Technology
Zoho’s Chipmaking Ambitions Halted Amid Technology Concerns and Industry Setbacks

A significant development in India’s ambitions to become a global semiconductor hub has been observed, as it was confirmed that Zoho Corporation had decided to suspend its \$700 million plan to enter the chip manufacturing industry. The move, which had been pursued for over a year, was halted due to the company’s inability to secure a suitable technology partner to guide its entry into the complex and capital-intensive semiconductor sector. This decision, which was publicly confirmed by Zoho’s co-founder Sridhar Vembu, was seen as a further setback for the Indian government’s broader efforts to develop a domestic chipmaking ecosystem.
The confirmation of the decision had followed a detailed report by Reuters, which had disclosed that the Chennai-based software company had encountered difficulties in identifying a strategic partner capable of advising on the intricate processes required for semiconductor fabrication. According to individuals familiar with the matter, who spoke on condition of anonymity, the technical hurdles and lack of clarity regarding the most viable technological path had played a major role in the project’s suspension.

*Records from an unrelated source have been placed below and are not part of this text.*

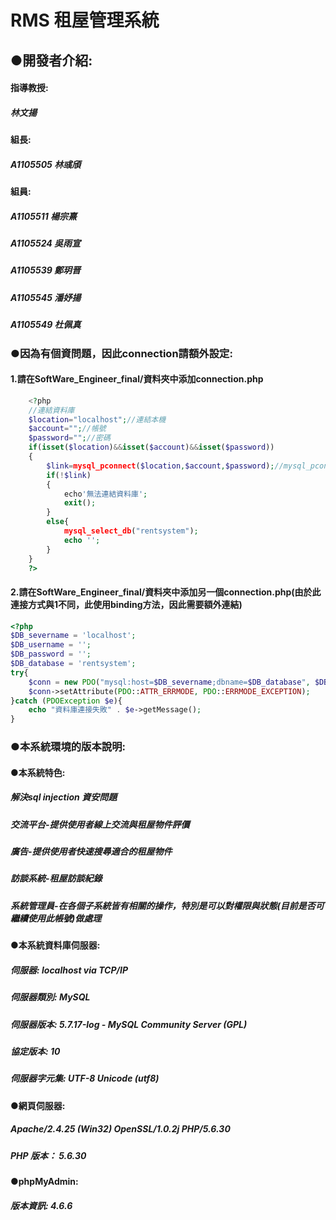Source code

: # RMS 租屋管理系統

## ●開發者介紹:
#### 指導教授:
#####          林文揚  
#### 組長:
##### A1105505 林彧頎
#### 組員:
##### A1105511 楊宗熹
##### A1105524 吳雨宣
##### A1105539 鄭玥晋
##### A1105545 潘妤揚
##### A1105549 杜佩真

### ●因為有個資問題，因此connection請額外設定:
#### 1.請在SoftWare_Engineer_final/資料夾中添加connection.php
```php
    <?php
    //連結資料庫
    $location="localhost";//連結本機
    $account="";//帳號
    $password="";//密碼
    if(isset($location)&&isset($account)&&isset($password))
    {
        $link=mysql_pconnect($location,$account,$password);//mysql_pconnect連結狀況給link
        if(!$link)
        {
            echo'無法連結資料庫';
            exit();
        }
        else{
            mysql_select_db("rentsystem");
            echo '';
        }
    }
    ?>
```
#### 2.請在SoftWare_Engineer_final/資料夾中添加另一個connection.php(由於此連接方式與1不同，此使用binding方法，因此需要額外連結)
```php
<?php
$DB_severname = 'localhost';
$DB_username = '';
$DB_password = '';
$DB_database = 'rentsystem';
try{
    $conn = new PDO("mysql:host=$DB_severname;dbname=$DB_database", $DB_username, $DB_password);
    $conn->setAttribute(PDO::ATTR_ERRMODE, PDO::ERRMODE_EXCEPTION);
}catch (PDOException $e){
    echo "資料庫連接失敗" . $e->getMessage();
}
```
### ●本系統環境的版本說明:
#### ●本系統特色:
##### 解決sql injection 資安問題
##### 交流平台-提供使用者線上交流與租屋物件評價
##### 廣告-提供使用者快速搜尋適合的租屋物件
##### 訪談系統-租屋訪談紀錄
##### 系統管理員-在各個子系統皆有相關的操作，特別是可以對權限與狀態(目前是否可繼續使用此帳號)做處理</p>
#### ●本系統資料庫伺服器:
##### 伺服器: localhost via TCP/IP
##### 伺服器類別: MySQL
##### 伺服器版本: 5.7.17-log - MySQL Community Server (GPL)
##### 協定版本: 10
##### 伺服器字元集: UTF-8 Unicode (utf8)
#### ●網頁伺服器:
##### Apache/2.4.25 (Win32) OpenSSL/1.0.2j PHP/5.6.30
##### PHP 版本： 5.6.30
#### ●phpMyAdmin:
##### 版本資訊: 4.6.6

Zoho, a firm valued at approximately \$12 billion, is known primarily for offering affordable alternatives to software products developed by larger global competitors such as Microsoft. The company, under the leadership of Vembu, has often garnered attention for its unique approach to corporate operations, including the decision to run much of its business from rural parts of India, with a focus on decentralization and regional development.
After the story was released, Vembu acknowledged in a public social media post that a lack of confidence in the technology had ultimately influenced the company’s decision to pull back. He further explained that due to the high capital requirements associated with chipmaking—an industry dependent on substantial government support—it had been decided that the use of taxpayer money could only be justified if a clear and reliable technological route had been established. In the absence of such certainty, a cautious approach was deemed necessary.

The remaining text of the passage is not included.